18 años de una autovía que rompió A Mariña

A MARIÑA

PEPA LOSADA

14 dic 2025 . Actualizado a las 10:58 h.

Se acaban de cumplir 18 años de la apertura del primer tramo de 10 kilómetros de la Autovía del Cantábrico, la A-8, en A Mariña lucense, entre Ribadeo y Reinante (Barreiros). Dos años antes Manuel Fraga y Álvarez Cascos, presidente de la Xunta entonces y ministro de Fomento respectivamente, colocaban en Dompiñor la primera piedra de la autovía (por cierto, guardando como testimonio un periódico del día de La Voz). Les acompañó el alcalde ribadense en aquel tiempo Balbino Pérez Vacas, del PSOE.

En A Espiñeira (Foz) la autovía que debía vertebrar A Mariña y todo el norte gallego hasta Ferrol, dio un giro hacia Mondoñedo y Vilalba y en 2014 se inauguró ese nuevo tramo entre Mondoñedo y Lindín con el polémico viaducto de O Fiouco donde se acumulan las nieblas densas en lo alto del valle del Masma, problema que aún no está hoy resuelto del todo (por no leer a Cunqueiro o no escuchar a los más viejos a los pies del puente). 

Ahí se acabaría rompiendo A Mariña lucense en dos mitades. Una, A Mariña Oriental, favorecida por la autovía; se notó en estos años ese empuje comercial y económico con el paso de la autovía. Y otra A Mariña Occidental sobre todo, y parte de A Mariña Central, aislada sin infraestructuras modernas; aún se evidencia hoy en día y claman a gritos los empresarios.
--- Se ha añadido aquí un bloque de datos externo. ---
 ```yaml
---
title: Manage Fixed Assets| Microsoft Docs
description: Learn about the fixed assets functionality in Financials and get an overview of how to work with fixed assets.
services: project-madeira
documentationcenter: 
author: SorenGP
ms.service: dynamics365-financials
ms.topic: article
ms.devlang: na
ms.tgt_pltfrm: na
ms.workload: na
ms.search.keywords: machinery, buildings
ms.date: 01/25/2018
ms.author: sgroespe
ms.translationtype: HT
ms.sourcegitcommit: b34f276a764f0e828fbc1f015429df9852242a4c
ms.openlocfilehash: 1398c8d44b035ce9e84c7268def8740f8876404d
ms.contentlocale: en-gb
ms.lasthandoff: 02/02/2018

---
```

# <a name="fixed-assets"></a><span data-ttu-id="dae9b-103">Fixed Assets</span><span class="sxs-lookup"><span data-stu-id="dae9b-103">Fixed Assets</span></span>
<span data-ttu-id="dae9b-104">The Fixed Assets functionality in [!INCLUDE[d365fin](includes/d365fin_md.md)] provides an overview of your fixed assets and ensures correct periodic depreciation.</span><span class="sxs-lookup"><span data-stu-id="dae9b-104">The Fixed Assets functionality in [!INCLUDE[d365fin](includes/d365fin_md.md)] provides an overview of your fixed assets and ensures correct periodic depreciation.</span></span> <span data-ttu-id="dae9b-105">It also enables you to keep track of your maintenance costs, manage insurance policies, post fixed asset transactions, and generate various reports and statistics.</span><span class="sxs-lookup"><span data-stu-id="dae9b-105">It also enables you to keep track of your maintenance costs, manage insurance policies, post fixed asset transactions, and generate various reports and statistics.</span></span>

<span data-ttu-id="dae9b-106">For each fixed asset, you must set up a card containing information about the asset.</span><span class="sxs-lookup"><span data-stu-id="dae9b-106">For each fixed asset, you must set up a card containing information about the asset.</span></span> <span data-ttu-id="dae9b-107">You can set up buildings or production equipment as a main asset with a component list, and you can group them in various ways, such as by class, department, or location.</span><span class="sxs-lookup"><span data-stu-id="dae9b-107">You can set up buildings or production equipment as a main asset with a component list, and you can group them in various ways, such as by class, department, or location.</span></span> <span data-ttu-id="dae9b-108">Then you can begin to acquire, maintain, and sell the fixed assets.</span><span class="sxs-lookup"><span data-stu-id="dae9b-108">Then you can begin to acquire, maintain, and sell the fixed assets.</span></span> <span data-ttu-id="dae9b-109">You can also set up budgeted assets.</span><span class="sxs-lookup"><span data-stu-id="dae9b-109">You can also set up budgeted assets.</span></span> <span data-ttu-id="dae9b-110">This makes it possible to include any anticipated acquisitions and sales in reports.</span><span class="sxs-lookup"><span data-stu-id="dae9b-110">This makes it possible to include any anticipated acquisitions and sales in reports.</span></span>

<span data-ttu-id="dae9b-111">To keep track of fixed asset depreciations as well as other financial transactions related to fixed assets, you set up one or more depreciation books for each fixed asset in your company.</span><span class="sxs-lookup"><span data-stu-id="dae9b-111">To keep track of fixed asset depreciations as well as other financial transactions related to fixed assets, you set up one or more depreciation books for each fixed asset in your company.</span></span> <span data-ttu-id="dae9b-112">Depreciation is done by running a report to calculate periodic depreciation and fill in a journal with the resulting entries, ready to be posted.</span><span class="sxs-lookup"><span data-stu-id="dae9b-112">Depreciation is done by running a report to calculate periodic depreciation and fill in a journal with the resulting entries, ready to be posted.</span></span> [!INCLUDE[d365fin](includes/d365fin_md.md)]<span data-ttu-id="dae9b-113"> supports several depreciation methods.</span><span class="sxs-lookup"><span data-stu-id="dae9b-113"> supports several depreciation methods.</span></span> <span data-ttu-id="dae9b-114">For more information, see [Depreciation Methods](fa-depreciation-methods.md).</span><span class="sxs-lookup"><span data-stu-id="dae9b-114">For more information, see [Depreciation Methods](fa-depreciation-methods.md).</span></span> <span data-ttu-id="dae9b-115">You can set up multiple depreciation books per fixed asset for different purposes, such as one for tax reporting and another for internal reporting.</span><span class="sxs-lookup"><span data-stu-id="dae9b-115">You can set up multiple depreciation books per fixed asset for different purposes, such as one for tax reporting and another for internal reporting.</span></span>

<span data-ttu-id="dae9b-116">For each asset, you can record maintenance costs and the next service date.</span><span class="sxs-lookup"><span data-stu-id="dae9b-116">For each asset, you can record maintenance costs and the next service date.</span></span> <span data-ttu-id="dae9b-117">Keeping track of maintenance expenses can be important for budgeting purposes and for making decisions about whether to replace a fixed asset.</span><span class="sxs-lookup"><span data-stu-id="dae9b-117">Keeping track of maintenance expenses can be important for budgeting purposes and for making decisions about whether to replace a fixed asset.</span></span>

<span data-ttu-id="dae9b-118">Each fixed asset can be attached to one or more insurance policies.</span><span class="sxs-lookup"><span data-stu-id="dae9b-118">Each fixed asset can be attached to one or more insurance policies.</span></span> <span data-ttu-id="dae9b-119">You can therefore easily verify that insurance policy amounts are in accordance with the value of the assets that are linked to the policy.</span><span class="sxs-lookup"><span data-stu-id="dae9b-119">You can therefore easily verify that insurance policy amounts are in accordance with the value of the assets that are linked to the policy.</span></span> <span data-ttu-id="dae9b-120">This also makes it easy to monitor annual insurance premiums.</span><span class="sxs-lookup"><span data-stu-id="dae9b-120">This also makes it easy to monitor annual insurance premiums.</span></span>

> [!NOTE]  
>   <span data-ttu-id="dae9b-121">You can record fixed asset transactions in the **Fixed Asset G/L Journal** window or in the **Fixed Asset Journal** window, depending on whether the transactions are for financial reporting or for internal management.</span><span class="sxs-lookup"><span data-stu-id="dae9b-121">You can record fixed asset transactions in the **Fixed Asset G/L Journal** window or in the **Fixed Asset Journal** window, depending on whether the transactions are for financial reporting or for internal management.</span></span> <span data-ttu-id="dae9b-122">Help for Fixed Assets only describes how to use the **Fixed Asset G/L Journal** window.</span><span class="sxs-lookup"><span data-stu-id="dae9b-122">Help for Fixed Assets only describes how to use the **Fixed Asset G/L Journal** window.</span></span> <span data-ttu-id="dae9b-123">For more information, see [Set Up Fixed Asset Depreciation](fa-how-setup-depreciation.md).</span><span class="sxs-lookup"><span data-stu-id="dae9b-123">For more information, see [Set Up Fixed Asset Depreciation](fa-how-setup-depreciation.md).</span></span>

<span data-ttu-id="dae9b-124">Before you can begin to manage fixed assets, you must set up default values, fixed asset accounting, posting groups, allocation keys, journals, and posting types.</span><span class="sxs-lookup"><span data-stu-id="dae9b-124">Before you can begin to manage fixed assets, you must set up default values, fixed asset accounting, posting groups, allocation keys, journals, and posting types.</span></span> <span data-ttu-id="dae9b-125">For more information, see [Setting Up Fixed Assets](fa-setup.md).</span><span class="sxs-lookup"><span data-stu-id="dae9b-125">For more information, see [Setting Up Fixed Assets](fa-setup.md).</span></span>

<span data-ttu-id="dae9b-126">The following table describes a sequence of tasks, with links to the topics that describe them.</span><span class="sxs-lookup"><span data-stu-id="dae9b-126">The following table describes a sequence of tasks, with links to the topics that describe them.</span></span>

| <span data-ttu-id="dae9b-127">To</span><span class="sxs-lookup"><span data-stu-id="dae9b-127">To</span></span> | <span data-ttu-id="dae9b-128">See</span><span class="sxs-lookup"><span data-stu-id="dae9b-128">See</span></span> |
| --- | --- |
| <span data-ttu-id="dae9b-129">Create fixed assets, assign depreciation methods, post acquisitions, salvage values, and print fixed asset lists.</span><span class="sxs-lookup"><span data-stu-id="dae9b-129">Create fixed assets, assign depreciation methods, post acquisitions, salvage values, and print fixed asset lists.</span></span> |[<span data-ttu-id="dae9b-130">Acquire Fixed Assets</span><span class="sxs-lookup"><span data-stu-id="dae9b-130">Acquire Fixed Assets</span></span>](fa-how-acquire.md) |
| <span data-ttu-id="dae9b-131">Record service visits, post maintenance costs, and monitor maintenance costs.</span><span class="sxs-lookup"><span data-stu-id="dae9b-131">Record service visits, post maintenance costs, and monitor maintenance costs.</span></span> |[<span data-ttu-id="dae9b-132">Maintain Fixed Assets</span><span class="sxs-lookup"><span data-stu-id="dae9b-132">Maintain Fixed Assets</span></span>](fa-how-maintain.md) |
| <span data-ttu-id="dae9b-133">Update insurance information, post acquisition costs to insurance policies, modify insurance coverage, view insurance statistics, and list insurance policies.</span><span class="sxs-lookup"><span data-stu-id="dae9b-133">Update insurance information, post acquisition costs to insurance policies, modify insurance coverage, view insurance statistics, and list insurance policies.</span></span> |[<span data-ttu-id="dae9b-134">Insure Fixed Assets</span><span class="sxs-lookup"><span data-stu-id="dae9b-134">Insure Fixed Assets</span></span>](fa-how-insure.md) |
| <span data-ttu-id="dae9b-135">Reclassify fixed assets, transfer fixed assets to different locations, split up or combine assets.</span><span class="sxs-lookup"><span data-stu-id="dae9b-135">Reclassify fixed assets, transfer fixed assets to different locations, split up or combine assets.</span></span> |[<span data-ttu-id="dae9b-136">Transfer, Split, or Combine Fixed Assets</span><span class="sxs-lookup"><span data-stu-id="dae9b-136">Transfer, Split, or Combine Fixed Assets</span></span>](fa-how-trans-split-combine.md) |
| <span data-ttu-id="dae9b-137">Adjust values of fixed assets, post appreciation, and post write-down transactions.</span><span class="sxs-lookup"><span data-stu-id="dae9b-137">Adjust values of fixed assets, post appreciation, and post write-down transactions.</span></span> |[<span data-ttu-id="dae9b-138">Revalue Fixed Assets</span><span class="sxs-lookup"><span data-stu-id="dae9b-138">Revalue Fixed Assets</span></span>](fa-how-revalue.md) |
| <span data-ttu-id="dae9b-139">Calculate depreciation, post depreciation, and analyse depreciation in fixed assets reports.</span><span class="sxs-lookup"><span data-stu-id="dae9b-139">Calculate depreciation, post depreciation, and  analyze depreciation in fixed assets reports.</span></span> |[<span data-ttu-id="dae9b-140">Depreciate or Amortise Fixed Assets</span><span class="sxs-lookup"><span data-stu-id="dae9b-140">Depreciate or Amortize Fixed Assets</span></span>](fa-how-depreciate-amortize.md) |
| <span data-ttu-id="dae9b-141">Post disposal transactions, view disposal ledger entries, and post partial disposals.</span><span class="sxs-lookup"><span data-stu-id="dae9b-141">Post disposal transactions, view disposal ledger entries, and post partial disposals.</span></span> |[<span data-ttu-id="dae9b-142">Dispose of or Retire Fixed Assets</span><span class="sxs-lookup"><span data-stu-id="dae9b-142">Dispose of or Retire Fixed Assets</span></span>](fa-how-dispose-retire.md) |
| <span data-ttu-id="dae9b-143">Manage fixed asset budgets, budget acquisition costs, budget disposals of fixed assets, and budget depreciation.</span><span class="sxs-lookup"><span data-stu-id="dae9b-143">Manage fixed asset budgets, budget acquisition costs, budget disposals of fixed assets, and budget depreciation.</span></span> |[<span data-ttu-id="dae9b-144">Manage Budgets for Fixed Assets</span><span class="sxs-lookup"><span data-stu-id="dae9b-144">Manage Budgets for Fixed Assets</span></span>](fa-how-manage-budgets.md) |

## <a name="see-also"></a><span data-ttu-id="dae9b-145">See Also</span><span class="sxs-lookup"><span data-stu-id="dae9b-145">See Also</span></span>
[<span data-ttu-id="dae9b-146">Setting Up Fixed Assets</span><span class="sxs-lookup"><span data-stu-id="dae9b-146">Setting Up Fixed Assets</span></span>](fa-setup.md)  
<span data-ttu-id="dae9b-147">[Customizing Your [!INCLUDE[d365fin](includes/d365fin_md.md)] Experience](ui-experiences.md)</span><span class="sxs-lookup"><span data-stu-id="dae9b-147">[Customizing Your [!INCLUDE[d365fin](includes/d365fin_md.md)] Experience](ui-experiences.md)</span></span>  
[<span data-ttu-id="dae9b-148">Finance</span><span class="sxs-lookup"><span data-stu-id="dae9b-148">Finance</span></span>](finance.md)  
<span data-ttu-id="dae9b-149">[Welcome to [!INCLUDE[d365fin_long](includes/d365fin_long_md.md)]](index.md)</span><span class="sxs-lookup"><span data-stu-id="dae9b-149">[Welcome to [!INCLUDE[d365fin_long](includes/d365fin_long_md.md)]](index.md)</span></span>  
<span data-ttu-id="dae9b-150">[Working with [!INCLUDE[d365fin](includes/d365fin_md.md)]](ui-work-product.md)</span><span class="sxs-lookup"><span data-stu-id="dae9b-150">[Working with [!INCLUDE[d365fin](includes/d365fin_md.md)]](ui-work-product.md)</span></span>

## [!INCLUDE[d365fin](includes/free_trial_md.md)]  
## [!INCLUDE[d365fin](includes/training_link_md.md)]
Para compensar ese giro inesperado en el trazado de la A-8, desde el Gobierno central prometieron construir la A-74, que enlazaría con un corredor la A-8 desde Foz hasta Ferrol. Aún hoy estamos esperando esa vía de alta capacidad. Tampoco la Xunta ha cumplido en plazo la construcción de la VAC Costa Norte. Faltan tramos todavía sin construir. Así, el norte gallego quedó en el olvido, sin empresas interesadas en asentarse en la zona y, por tanto, sin más movimiento económico. La diferencia en estos años entre la zona más dinámica y la zona olvidada ha sido y es grande. Todo por la autovía. Nos hemos dado cuenta de lo que significa tener una infraestructura moderna (y eso pese a que la A-8 en varios tramos en A Mariña tiene la velocidad limitada a 100 y a menos).   

La Administración está en deuda con A Mariña, Ortegal y Ferrolterra, con la costa norte gallega, la zona «en sombra» de Galicia pese a ser de una belleza privilegiada, desconocida aún para muchos. Precisa esas vías de alta capacidad para estar conectada y despegar.